Description
We are seeking a Lead Systems Quality and Reliability Engineer to join our LPU team! You will own, build, and manage the RMA and FA debug and root-cause analysis for existing and new Nvidia AI/ML products.
Responsibilities:
- Conduct and lead debug and root-cause analysis of field RMAs. Collaborate with Systems Engineers, Hardware engineers, Software engineers, and operations engineers as required
- Scale root cause FA capabilities within your organization
- Create FA result reports that align with standard 8D or similar process
- Analyze RMA, FA and repair data. Identify trends and raise quality alerts when necessary.
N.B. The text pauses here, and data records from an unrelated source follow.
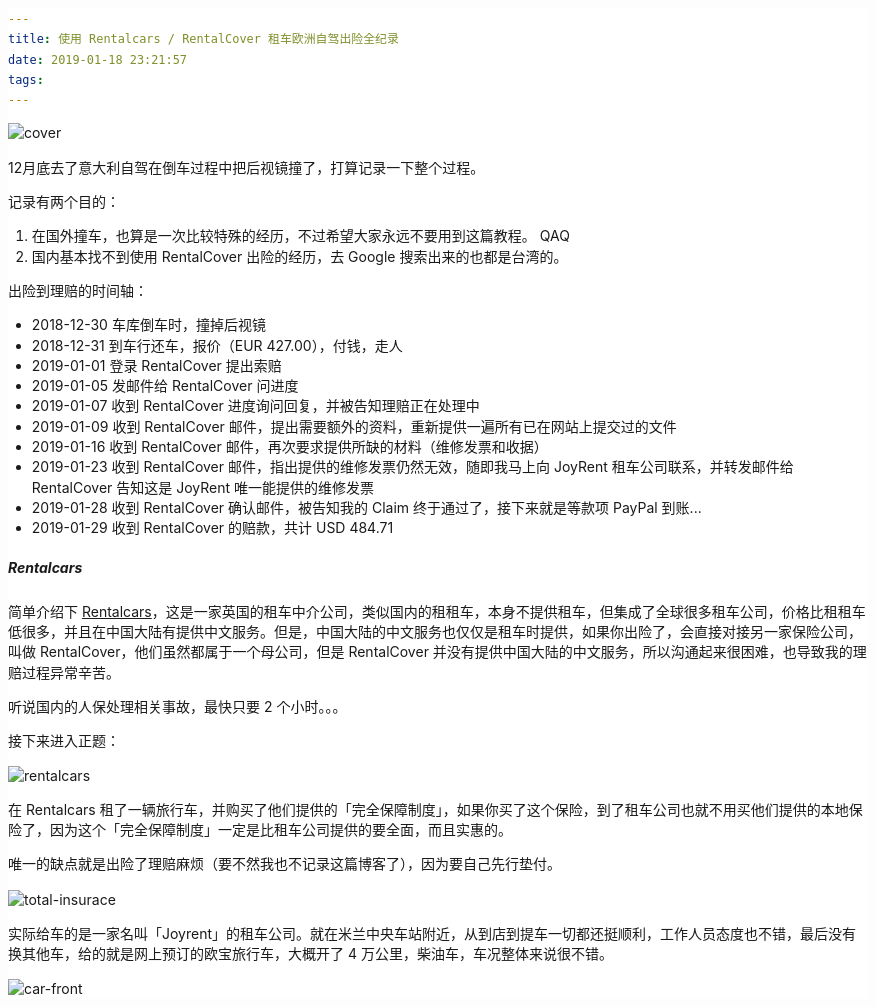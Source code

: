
 ```yaml
---
title: 使用 Rentalcars / RentalCover 租车欧洲自驾出险全纪录
date: 2019-01-18 23:21:57
tags:
---
```


![cover](
https://timeline229-image.oss-cn-hangzhou.aliyuncs.com/rentalcover-claim-process/cover.jpg)

12月底去了意大利自驾在倒车过程中把后视镜撞了，打算记录一下整个过程。

记录有两个目的：
1. 在国外撞车，也算是一次比较特殊的经历，不过希望大家永远不要用到这篇教程。 QAQ
2. 国内基本找不到使用 RentalCover 出险的经历，去 Google 搜索出来的也都是台湾的。
    
出险到理赔的时间轴：
- 2018-12-30 车库倒车时，撞掉后视镜
- 2018-12-31 到车行还车，报价（EUR 427.00），付钱，走人
- 2019-01-01 登录 RentalCover 提出索赔
- 2019-01-05 发邮件给 RentalCover 问进度
- 2019-01-07 收到 RentalCover 进度询问回复，并被告知理赔正在处理中
- 2019-01-09 收到 RentalCover 邮件，提出需要额外的资料，重新提供一遍所有已在网站上提交过的文件
- 2019-01-16 收到 RentalCover 邮件，再次要求提供所缺的材料（维修发票和收据）
- 2019-01-23 收到 RentalCover 邮件，指出提供的维修发票仍然无效，随即我马上向 JoyRent 租车公司联系，并转发邮件给 RentalCover 告知这是 JoyRent 唯一能提供的维修发票
- 2019-01-28 收到 RentalCover 确认邮件，被告知我的 Claim 终于通过了，接下来就是等款项 PayPal 到账...
- 2019-01-29 收到 RentalCover 的赔款，共计 USD 484.71



##### Rentalcars

简单介绍下 [Rentalcars](https://www.rentalcars.com)，这是一家英国的租车中介公司，类似国内的租租车，本身不提供租车，但集成了全球很多租车公司，价格比租租车低很多，并且在中国大陆有提供中文服务。但是，中国大陆的中文服务也仅仅是租车时提供，如果你出险了，会直接对接另一家保险公司，叫做 RentalCover，他们虽然都属于一个母公司，但是 RentalCover 并没有提供中国大陆的中文服务，所以沟通起来很困难，也导致我的理赔过程异常辛苦。

听说国内的人保处理相关事故，最快只要 2 个小时。。。

接下来进入正题：

![rentalcars](https://timeline229-image.oss-cn-hangzhou.aliyuncs.com/rentalcover-claim-process/rental-cars.png)

在 Rentalcars 租了一辆旅行车，并购买了他们提供的「完全保障制度」，如果你买了这个保险，到了租车公司也就不用买他们提供的本地保险了，因为这个「完全保障制度」一定是比租车公司提供的要全面，而且实惠的。

唯一的缺点就是出险了理赔麻烦（要不然我也不记录这篇博客了），因为要自己先行垫付。

<img src="https://timeline229-image.oss-cn-hangzhou.aliyuncs.com/rentalcover-claim-process/total-insurance.png" width = "490" height = "300" alt="total-insurace" align=center />

实际给车的是一家名叫「Joyrent」的租车公司。就在米兰中央车站附近，从到店到提车一切都还挺顺利，工作人员态度也不错，最后没有换其他车，给的就是网上预订的欧宝旅行车，大概开了 4 万公里，柴油车，车况整体来说很不错。

![car-front](https://timeline229-image.oss-cn-hangzhou.aliyuncs.com/rentalcover-claim-process/car-front.jpg)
Drive resolution, containment, and mitigation plans for such quality alerts
- Oversee hardware quality performance, monitoring field quality data and associated metrics including RMA rates, MTBF, and Reliability Ratio
- Manage operational perf of FA at CMs, ensuring partner achieve key perf indicators including FA cycle times, fault duplication rates and fault isolation rates
- Oversee the setup of new products into Failure Analysis operations
Requirements:
- BS/MS in EE, Physics or a related degree (or equivalent experience)
- 8+ yrs of hands on systems test and/or validation engineering experience
- Proven hands-on management and leadership experience
- Competence using lab equipment such as oscilloscopes, logic analyzers, power analyzers etc.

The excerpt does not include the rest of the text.